There are no majors. Most students take two to three classes per semester, choosing from offerings in the humanities, social sciences, natural sciences and the arts. Many classes are discussion-based. A sample of recent course offerings include Conservation Science, Aristotle’s Ethics, Painting, Mathematics in Political Life, The Modern Essay, Race and Education, Magical Realism, War and Peace in the Congo, and The Poetry of Emily Dickinson.
The distinctive quality of the Deep Springs academic program is that it treats students not as consumers but as creators of their education and as stewards of a joint intellectual project. The Curriculum Committee (staffed and chaired by students) selects the college’s professors, and the Student Body determines each semester’s curriculum by choosing courses from a variety of proposals submitted by each professor. As mentioned above, classes rely heavily on student participation; thorough preparation and robust engagement is seen as a student’s responsibility to the entire class.
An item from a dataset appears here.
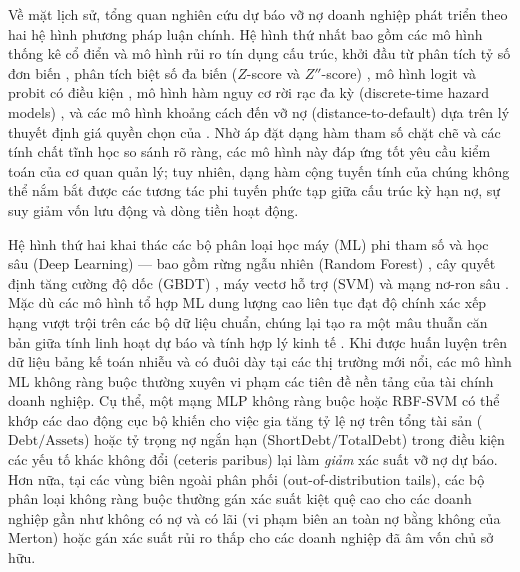 \documentclass[11pt,a4paper]{article}
\begin{document}
Về mặt lịch sử, tổng quan nghiên cứu dự báo vỡ nợ doanh nghiệp phát triển theo hai hệ hình phương pháp luận chính. Hệ hình thứ nhất bao gồm các mô hình thống kê cổ điển và mô hình rủi ro tín dụng cấu trúc, khởi đầu từ phân tích tỷ số đơn biến \citep{beaver1966financial}, phân tích biệt số đa biến ($Z$-score và $Z''$-score) \citep{altman1968financial,altman1995emerging,altman2017financial}, mô hình logit và probit có điều kiện \citep{ohlson1980financial,zmijewski1984methodological}, mô hình hàm nguy cơ rời rạc đa kỳ (discrete-time hazard models) \citep{shumway2001forecasting,chava2004bankruptcy,campbell2008search,bauer2014are}, và các mô hình khoảng cách đến vỡ nợ (distance-to-default) dựa trên lý thuyết định giá quyền chọn của \citet{merton1974pricing} \citep{hillegeist2004assessing,duffie2007multi,bharath2008forecasting}. Nhờ áp đặt dạng hàm tham số chặt chẽ và các tính chất tĩnh học so sánh rõ ràng, các mô hình này đáp ứng tốt yêu cầu kiểm toán của cơ quan quản lý; tuy nhiên, dạng hàm cộng tuyến tính của chúng không thể nắm bắt được các tương tác phi tuyến phức tạp giữa cấu trúc kỳ hạn nợ, sự suy giảm vốn lưu động và dòng tiền hoạt động.

Hệ hình thứ hai khai thác các bộ phân loại học máy (ML) phi tham số và học sâu (Deep Learning) --- bao gồm rừng ngẫu nhiên (Random Forest) \citep{breiman2001random}, cây quyết định tăng cường độ dốc (GBDT) \citep{chen2016xgboost,ke2017lightgbm,prokhorenkova2018catboost}, máy vectơ hỗ trợ (SVM) và mạng nơ-ron sâu \citep{lessmann2015benchmarking,zieba2016ensemble,barboza2017machine,mai2019deep,hosaka2019bankruptcy,gunnarsson2021deep}. Mặc dù các mô hình tổ hợp ML dung lượng cao liên tục đạt độ chính xác xếp hạng vượt trội trên các bộ dữ liệu chuẩn, chúng lại tạo ra một mâu thuẫn căn bản giữa tính linh hoạt dự báo và tính hợp lý kinh tế \citep{bussmann2021explainable,bucker2022transparency,dumitrescu2022machine}. Khi được huấn luyện trên dữ liệu bảng kế toán nhiễu và có đuôi dày tại các thị trường mới nổi, các mô hình ML không ràng buộc thường xuyên vi phạm các tiên đề nền tảng của tài chính doanh nghiệp. Cụ thể, một mạng MLP không ràng buộc hoặc RBF-SVM có thể khớp các dao động cục bộ khiến cho việc gia tăng tỷ lệ nợ trên tổng tài sản ($\text{Debt}/\text{Assets}$) hoặc tỷ trọng nợ ngắn hạn ($\text{ShortDebt}/\text{TotalDebt}$) trong điều kiện các yếu tố khác không đổi (ceteris paribus) lại làm \textit{giảm} xác suất vỡ nợ dự báo. Hơn nữa, tại các vùng biên ngoài phân phối (out-of-distribution tails), các bộ phân loại không ràng buộc thường gán xác suất kiệt quệ cao cho các doanh nghiệp gần như không có nợ và có lãi (vi phạm biên an toàn nợ bằng không của Merton) hoặc gán xác suất rủi ro thấp cho các doanh nghiệp đã âm vốn chủ sở hữu.
\end{document}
Students not only drive most class conversations but are also responsible for thinking critically on how each course can improve, attempting to improve their own participation, giving feedback to other students and the professor, and often helping decide questions of class structure.
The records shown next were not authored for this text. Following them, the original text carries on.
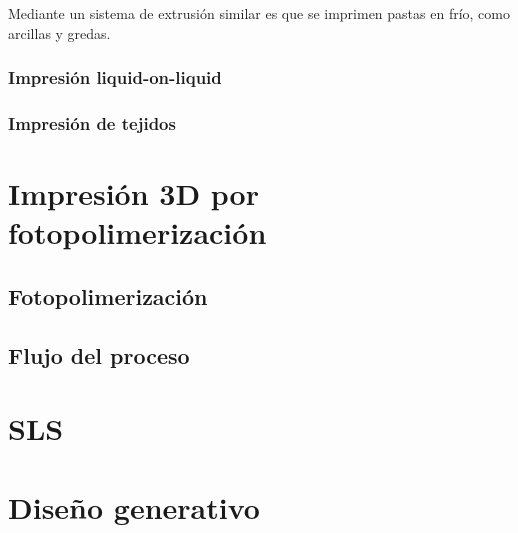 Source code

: Mediante un sistema de extrusión similar es que se imprimen pastas en frío, como arcillas y gredas.

\subsubsection{Impresión liquid-on-liquid}

\subsubsection{Impresión de tejidos}
 
\section{Impresión 3D por fotopolimerización}

\subsection{Fotopolimerización}

\subsection{Flujo del proceso}

\section{SLS}

\section{Diseño generativo}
In addition to completing Deep Springs’ two-year program, most students also complete a four-year BA or BS degree at another institution. Students receive support and guidance throughout the transfer process. Many students go on to world-class colleges and universities.
In addition to their academic and self-governance responsibilities, each student at Deep Springs works approximately twenty hours a week. Students do everything from milking our two dairy cows, to irrigating our 155-acre alfalfa farm, to cooking meals and cleaning the community’s dishes three times a day. Most students switch labor positions every two months, though some positions require a four month commitment.
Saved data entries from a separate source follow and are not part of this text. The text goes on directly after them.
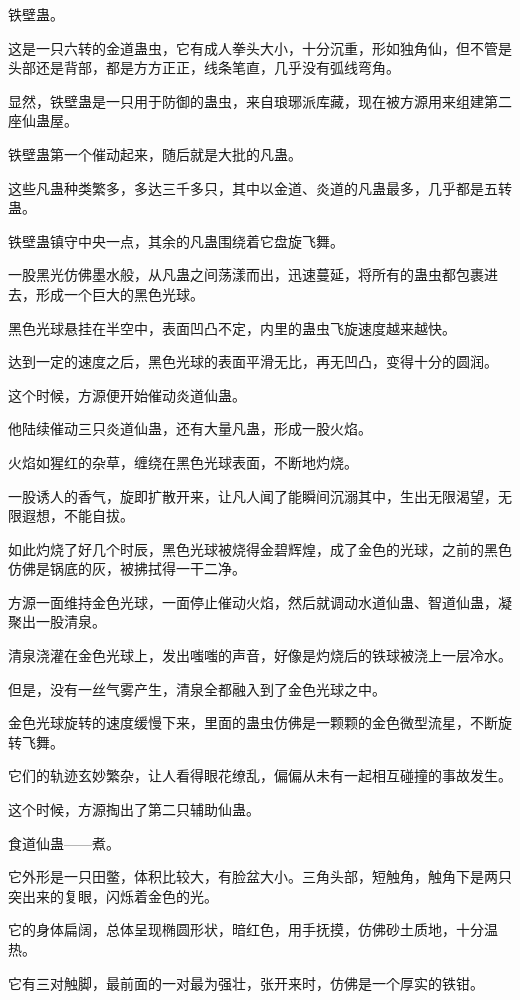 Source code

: \begin{this_body}
铁壁蛊。

这是一只六转的金道蛊虫，它有成人拳头大小，十分沉重，形如独角仙，但不管是头部还是背部，都是方方正正，线条笔直，几乎没有弧线弯角。

显然，铁壁蛊是一只用于防御的蛊虫，来自琅琊派库藏，现在被方源用来组建第二座仙蛊屋。

铁壁蛊第一个催动起来，随后就是大批的凡蛊。

这些凡蛊种类繁多，多达三千多只，其中以金道、炎道的凡蛊最多，几乎都是五转蛊。

铁壁蛊镇守中央一点，其余的凡蛊围绕着它盘旋飞舞。

一股黑光仿佛墨水般，从凡蛊之间荡漾而出，迅速蔓延，将所有的蛊虫都包裹进去，形成一个巨大的黑色光球。

黑色光球悬挂在半空中，表面凹凸不定，内里的蛊虫飞旋速度越来越快。

达到一定的速度之后，黑色光球的表面平滑无比，再无凹凸，变得十分的圆润。

这个时候，方源便开始催动炎道仙蛊。

他陆续催动三只炎道仙蛊，还有大量凡蛊，形成一股火焰。

火焰如猩红的杂草，缠绕在黑色光球表面，不断地灼烧。

一股诱人的香气，旋即扩散开来，让凡人闻了能瞬间沉溺其中，生出无限渴望，无限遐想，不能自拔。

如此灼烧了好几个时辰，黑色光球被烧得金碧辉煌，成了金色的光球，之前的黑色仿佛是锅底的灰，被拂拭得一干二净。

方源一面维持金色光球，一面停止催动火焰，然后就调动水道仙蛊、智道仙蛊，凝聚出一股清泉。

清泉浇灌在金色光球上，发出嗤嗤的声音，好像是灼烧后的铁球被浇上一层冷水。

但是，没有一丝气雾产生，清泉全都融入到了金色光球之中。

金色光球旋转的速度缓慢下来，里面的蛊虫仿佛是一颗颗的金色微型流星，不断旋转飞舞。

它们的轨迹玄妙繁杂，让人看得眼花缭乱，偏偏从未有一起相互碰撞的事故发生。

这个时候，方源掏出了第二只辅助仙蛊。

食道仙蛊——煮。

它外形是一只田鳖，体积比较大，有脸盆大小。三角头部，短触角，触角下是两只突出来的复眼，闪烁着金色的光。

它的身体扁阔，总体呈现椭圆形状，暗红色，用手抚摸，仿佛砂土质地，十分温热。

它有三对触脚，最前面的一对最为强壮，张开来时，仿佛是一个厚实的铁钳。


\end{this_body}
While students learn how to be useful on a farm, most do not go on to work in agriculture. Deep Springs is a fully operational cattle ranch and alfalfa farm – we sell our hay and our beef – but the labor pillar is valued most for its pedagogical function. Work is not conducted in exchange for the scholarship. Rather, the labor program allows students to contemplate their role in a community, to practice working hard, and to foster a sense of ownership and responsibility.
Students at Deep Springs participate in running the college itself in ways that are not possible at larger institutions. The Student Body exists as a discrete, self-governing entity within the College, tasked with governing itself and working with the staff and faculty in the day-to-day operation of the college.
The Student Body convenes at least once a week to deliberate and take action on issues concerning community life, labor, academic planning, disciplinary matters, election of student office holders, and more. Students are elected to positions of leadership within the Student Body and the larger community. Elected positions include Student Body President; Labor Commissioner, who assigns students labor positions and is in charge of making sure the labor program runs smoothly; and Student Trustee, one of two students who sits on the Board of Trustees of the College as full voting members.
Additionally, students serve on one of four standing committees.
Each committee is chaired by a student and meets weekly throughout the year. Since Deep Springs is only a two-year program, students do not often see the full outcomes of their decisions. But just as they are the recipients of decisions made by students before them, so they, in turn, are obligated to try to make the best choices possible for students who follow. This chain of responsibility, from one generation of students to the next, continually reinforces and reinvigorates the gravity students at Deep Springs take in governing their college.